| Problem |
Produce a verbatim transcription of the entries, with all pictures omitted.

| Records for the task |
══════
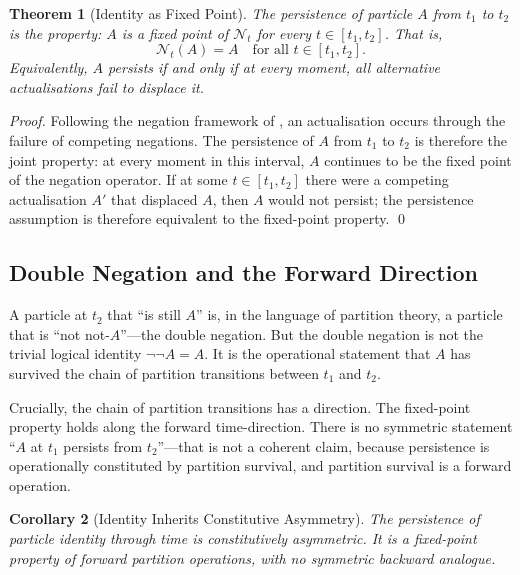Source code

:\documentclass[twocolumn,10pt,a4paper]{article}
\newtheorem{theorem}{Theorem}[section]
\newtheorem{corollary}[theorem]{Corollary}
\theoremstyle{definition}
\theoremstyle{remark}
\newcommand{\Negation}{\mathcal{N}}
\begin{document}
\begin{theorem}[Identity as Fixed Point]
\label{thm:identity-fixed-point}
The persistence of particle $A$ from $t_1$ to $t_2$ is the property: $A$ is a fixed point of $\Negation_t$ for every $t \in [t_1, t_2]$. That is,
\begin{equation}
    \Negation_t(A) = A \quad \text{for all } t \in [t_1, t_2].
\end{equation}
Equivalently, $A$ persists if and only if at every moment, all alternative actualisations fail to displace it.
\end{theorem}

\begin{proof}
Following the negation framework of \citep{sachikonye2025partition,sachikonye2025loschmidt}, an actualisation occurs through the failure of competing negations. The persistence of $A$ from $t_1$ to $t_2$ is therefore the joint property: at every moment in this interval, $A$ continues to be the fixed point of the negation operator. If at some $t \in [t_1, t_2]$ there were a competing actualisation $A'$ that displaced $A$, then $A$ would not persist; the persistence assumption is therefore equivalent to the fixed-point property. \qed
\end{proof}

\subsection{Double Negation and the Forward Direction}

A particle at $t_2$ that ``is still $A$'' is, in the language of partition theory, a particle that is ``not not-$A$''---the double negation. But the double negation is not the trivial logical identity $\neg\neg A = A$. It is the operational statement that $A$ has survived the chain of partition transitions between $t_1$ and $t_2$.

Crucially, the chain of partition transitions has a direction. The fixed-point property holds along the forward time-direction. There is no symmetric statement ``$A$ at $t_1$ persists from $t_2$''---that is not a coherent claim, because persistence is operationally constituted by partition survival, and partition survival is a forward operation.

\begin{corollary}[Identity Inherits Constitutive Asymmetry]
\label{cor:identity-asymmetry}
The persistence of particle identity through time is constitutively asymmetric. It is a fixed-point property of forward partition operations, with no symmetric backward analogue.
\end{corollary}
\end{document}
══════
| Completed exercise |
Source code

:\documentclass[twocolumn,10pt,a4paper]{article}
\newtheorem{theorem}{Theorem}[section]
\newtheorem{corollary}[theorem]{Corollary}
\theoremstyle{definition}
\theoremstyle{remark}
\newcommand{\Negation}{\mathcal{N}}
\begin{document}
\begin{theorem}[Identity as Fixed Point]
\label{thm:identity-fixed-point}
The persistence of particle $A$ from $t_1$ to $t_2$ is the property: $A$ is a fixed point of $\Negation_t$ for every $t \in [t_1, t_2]$. That is,
\begin{equation}
    \Negation_t(A) = A \quad \text{for all } t \in [t_1, t_2].
\end{equation}
Equivalently, $A$ persists if and only if at every moment, all alternative actualisations fail to displace it.
\end{theorem}

\begin{proof}
Following the negation framework of \citep{sachikonye2025partition,sachikonye2025loschmidt}, an actualisation occurs through the failure of competing negations. The persistence of $A$ from $t_1$ to $t_2$ is therefore the joint property: at every moment in this interval, $A$ continues to be the fixed point of the negation operator. If at some $t \in [t_1, t_2]$ there were a competing actualisation $A'$ that displaced $A$, then $A$ would not persist; the persistence assumption is therefore equivalent to the fixed-point property. \qed
\end{proof}

\subsection{Double Negation and the Forward Direction}

A particle at $t_2$ that ``is still $A$'' is, in the language of partition theory, a particle that is ``not not-$A$''---the double negation. But the double negation is not the trivial logical identity $\neg\neg A = A$. It is the operational statement that $A$ has survived the chain of partition transitions between $t_1$ and $t_2$.

Crucially, the chain of partition transitions has a direction. The fixed-point property holds along the forward time-direction. There is no symmetric statement ``$A$ at $t_1$ persists from $t_2$''---that is not a coherent claim, because persistence is operationally constituted by partition survival, and partition survival is a forward operation.

\begin{corollary}[Identity Inherits Constitutive Asymmetry]
\label{cor:identity-asymmetry}
The persistence of particle identity through time is constitutively asymmetric. It is a fixed-point property of forward partition operations, with no symmetric backward analogue.
\end{corollary}
\end{document}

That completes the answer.